9. CUSTOMER’S OBLIGATIONS
9.1. Protection of the Solar System
- During the Term, the Customer shall secure the Solar System at its own cost and undertakes to provide or procure the provision of such measures and personnel which may be required from time to time for this purpose.
- The Customer will be liable to restore and make good any damage to the Solar System as a result of the failure on its part to carry out its obligation to secure the Solar System as contemplated in clause 1.1 or as a result of the collapse of a building, fire, explosion or accident which is not covered by insurance in terms of clause 28.
9.2. Maintenance of the Premises
- The Customer shall:
- keep the Solar System in good condition and unobstructed, fair wear and tear excepted;
- keep trees, bushes and hedges trimmed so that the Solar System receives as much sunlight as it did on the Operations Date;
- refrain from planting any trees, bushes and hedges that may shade the Solar System;
- ensure that the Premises is not modified in any way that shades the Solar System; and
- maintain the Premises and/or the Rooftop (if applicable).
9.2.2. The Customer is liable for any damage to the Solar System arising because of the Customer not complying with the provisions of this clause.
- No Alterations to the Solar System
- The Customer shall not make or authorise its contractors to make any modifications, improvements, revisions or additions to the Solar System or take any other action that could void any warranty in respect of any part of the Solar System without the Provider’s prior written consent.
- The Customer shall not, and shall not authorise its contractors to, in any way tamper with the Solar System and the Customer shall only use contractors specifically approved by the Provider in relation to any maintenance or repairs of any part of the Solar System.
- The Customer is liable for any loss or damage caused to the Solar System because of the Customer or its contractors affecting any repairs or undertaking general maintenance on the Premises and/or Rooftop (as applicable).

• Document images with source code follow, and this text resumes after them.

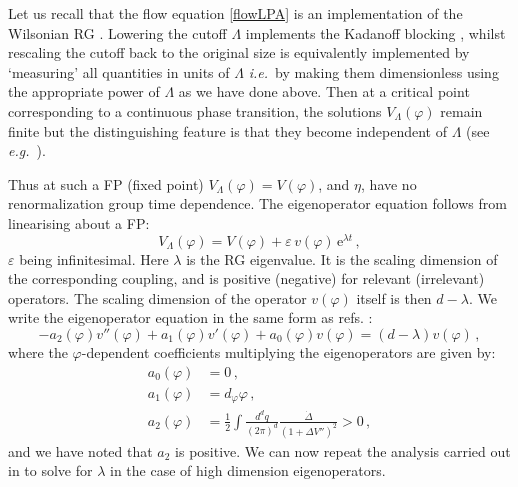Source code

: \documentclass[11pt,a4paper]{article}
\numberwithin{figure}{section}
\numberwithin{equation}{section}
\newcommand\ie{\textit{i.e.}\ }
\newcommand\eg{\textit{e.g.}\ }
\newcommand{\ph}{\varphi}
\newcommand{\e}{\text{e}}
\begin{document}
Let us recall that the flow equation \eqref{flowLPA} is an implementation of the Wilsonian RG \cite{Wilson:1973,Morris:1998}. Lowering the cutoff $\Lambda$ implements the Kadanoff blocking \cite{Kadanoff:1966wm}, whilst rescaling the cutoff back to the original size is equivalently implemented by `measuring' all quantities in units of $\Lambda$ \ie by making them dimensionless using the appropriate power of $\Lambda$ \cite{Morris:1998} as we have done above. Then at a critical point corresponding to a continuous phase transition, the solutions $V_\Lambda(\ph)$ remain finite but the distinguishing feature is that they become independent of $\Lambda$ (see \eg \cite{Morris:1998}).

Thus at such a FP (fixed point) $V_\Lambda (\varphi)=V(\varphi)$, and $\eta$, have no renormalization group time dependence. The eigenoperator equation follows from linearising about a FP:
\begin{equation}
\label{eigenop}
    V_\Lambda(\varphi)= V(\ph)+\varepsilon\, v(\ph) \,\e^{\lambda t} \,,
\end{equation}
$\varepsilon$ being infinitesimal. Here $\lambda$ is the RG eigenvalue.  It is the scaling dimension of the corresponding coupling, and is positive (negative) for relevant (irrelevant) operators. The scaling dimension of the operator $v(\ph)$ itself is then $d-\lambda$. We write the eigenoperator equation in the same form as refs. \cite{Benedetti:2013jk,Mitchell:2021qjr,Morris:2022btf}:
\begin{equation}
    -a_2(\ph)v''(\ph)+a_1(\ph)v'(\ph)+a_0(\ph)v(\ph)=(d-\lambda)v(\ph)\,, \label{eig}
\end{equation}
where the $\ph$-dependent coefficients multiplying the eigenoperators are given by: 
\begin{align}
    a_0(\ph) &= 0 \,, \\
    a_1(\ph) &= d_\ph \ph \,,\label{a1} \\
    a_2(\ph) &= \frac12\int \frac{d^d q}{(2\pi)^d}\frac{\dot{\Delta}}{(1+\Delta V'')^2} >0\,, \label{a2}
\end{align}
and we have noted that $a_2$ is positive. 
We can now repeat the analysis carried out in \cite{Benedetti:2013jk,Mitchell:2021qjr,Morris:2022btf} to solve for $\lambda$ in the case of high dimension eigenoperators. 
\end{document}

As soon as reasonably practical after the Customer becomes aware of any damage to the Solar System resulting from any maintenance or repairs carried out on the Premises and/or Rooftop (as applicable) by the Customer, the Customer shall inform that Provider in writing of any such damage.
- The Customer is solely liable for any damage to, or any repair or replacement of, the Solar System arising because of the Customer not complying with the provisions of this clause.
9.4. Third Party Supplier Account
- The Customer is and remains responsible for the payment of all municipal and other charges in respect of all electric current supplied by the relevant Utility and consumed in or on the Premises, as metered from time to time by the Utility, including any deposit and connecting fees which may be payable.
- The Customer is responsible for any Consents required to be obtained to connect the Solar System to the Connection Point in accordance with law.
10. INSPECTION, REPAIR AND MAINTENANCE
10.1. Maintenance
- The Provider may shut down the Solar System at any time, without prior notice, to perform required emergency repairs to the Solar System. At other times, the Provider shall give reasonable notice of a shutdown as may be reasonable in the circumstances. The Provider shall not have any obligation to reimburse the Customer for costs of purchasing electrical energy from a Utility that would have been produced by the Solar System but for such shutdown.
- The Provider is entitled to carry out replacement or make good and repair, as the case may be, at its own cost, the Solar System (or any part thereof) which may become damaged, faulty or defective from time to time during the Term and the Customer shall have no claim against the Provider in respect of any losses which it may suffer by reason of any such alteration, repair or replacement.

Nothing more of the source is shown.